[[ Available data open ]]

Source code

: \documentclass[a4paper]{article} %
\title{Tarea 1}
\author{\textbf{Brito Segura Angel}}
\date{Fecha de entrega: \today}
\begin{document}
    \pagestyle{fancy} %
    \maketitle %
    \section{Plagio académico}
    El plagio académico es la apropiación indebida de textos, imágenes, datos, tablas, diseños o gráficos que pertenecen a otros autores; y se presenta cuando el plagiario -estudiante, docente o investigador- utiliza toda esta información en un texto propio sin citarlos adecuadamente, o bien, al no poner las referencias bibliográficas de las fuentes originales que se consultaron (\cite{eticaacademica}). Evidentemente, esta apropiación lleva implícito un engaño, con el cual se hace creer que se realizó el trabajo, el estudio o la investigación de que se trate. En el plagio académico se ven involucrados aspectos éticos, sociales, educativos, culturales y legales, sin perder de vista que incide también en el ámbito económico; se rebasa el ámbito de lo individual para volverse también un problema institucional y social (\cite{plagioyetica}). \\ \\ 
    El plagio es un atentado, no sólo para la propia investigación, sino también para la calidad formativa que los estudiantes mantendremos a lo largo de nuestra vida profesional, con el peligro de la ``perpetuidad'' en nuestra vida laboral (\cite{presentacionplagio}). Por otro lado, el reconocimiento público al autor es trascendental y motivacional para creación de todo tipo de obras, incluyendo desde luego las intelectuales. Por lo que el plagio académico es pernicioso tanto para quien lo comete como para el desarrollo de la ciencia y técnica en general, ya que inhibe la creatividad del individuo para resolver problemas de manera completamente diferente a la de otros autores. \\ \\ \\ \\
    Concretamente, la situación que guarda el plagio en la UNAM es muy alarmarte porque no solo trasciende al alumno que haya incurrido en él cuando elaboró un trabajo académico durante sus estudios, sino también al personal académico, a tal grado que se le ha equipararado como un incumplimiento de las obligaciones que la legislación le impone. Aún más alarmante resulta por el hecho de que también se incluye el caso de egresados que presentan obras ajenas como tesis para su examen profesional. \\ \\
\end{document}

[[ Available data closed ]]

▶ Exercise brief
Reproduce exactly, with nothing added, the lines from the one that contains "El plagio es" to the end of the data.

▶ Solution to this task
    El plagio es un atentado, no sólo para la propia investigación, sino también para la calidad formativa que los estudiantes mantendremos a lo largo de nuestra vida profesional, con el peligro de la ``perpetuidad'' en nuestra vida laboral (\cite{presentacionplagio}). Por otro lado, el reconocimiento público al autor es trascendental y motivacional para creación de todo tipo de obras, incluyendo desde luego las intelectuales. Por lo que el plagio académico es pernicioso tanto para quien lo comete como para el desarrollo de la ciencia y técnica en general, ya que inhibe la creatividad del individuo para resolver problemas de manera completamente diferente a la de otros autores. \\ \\ \\ \\
    Concretamente, la situación que guarda el plagio en la UNAM es muy alarmarte porque no solo trasciende al alumno que haya incurrido en él cuando elaboró un trabajo académico durante sus estudios, sino también al personal académico, a tal grado que se le ha equipararado como un incumplimiento de las obligaciones que la legislación le impone. Aún más alarmante resulta por el hecho de que también se incluye el caso de egresados que presentan obras ajenas como tesis para su examen profesional. \\ \\
\end{document}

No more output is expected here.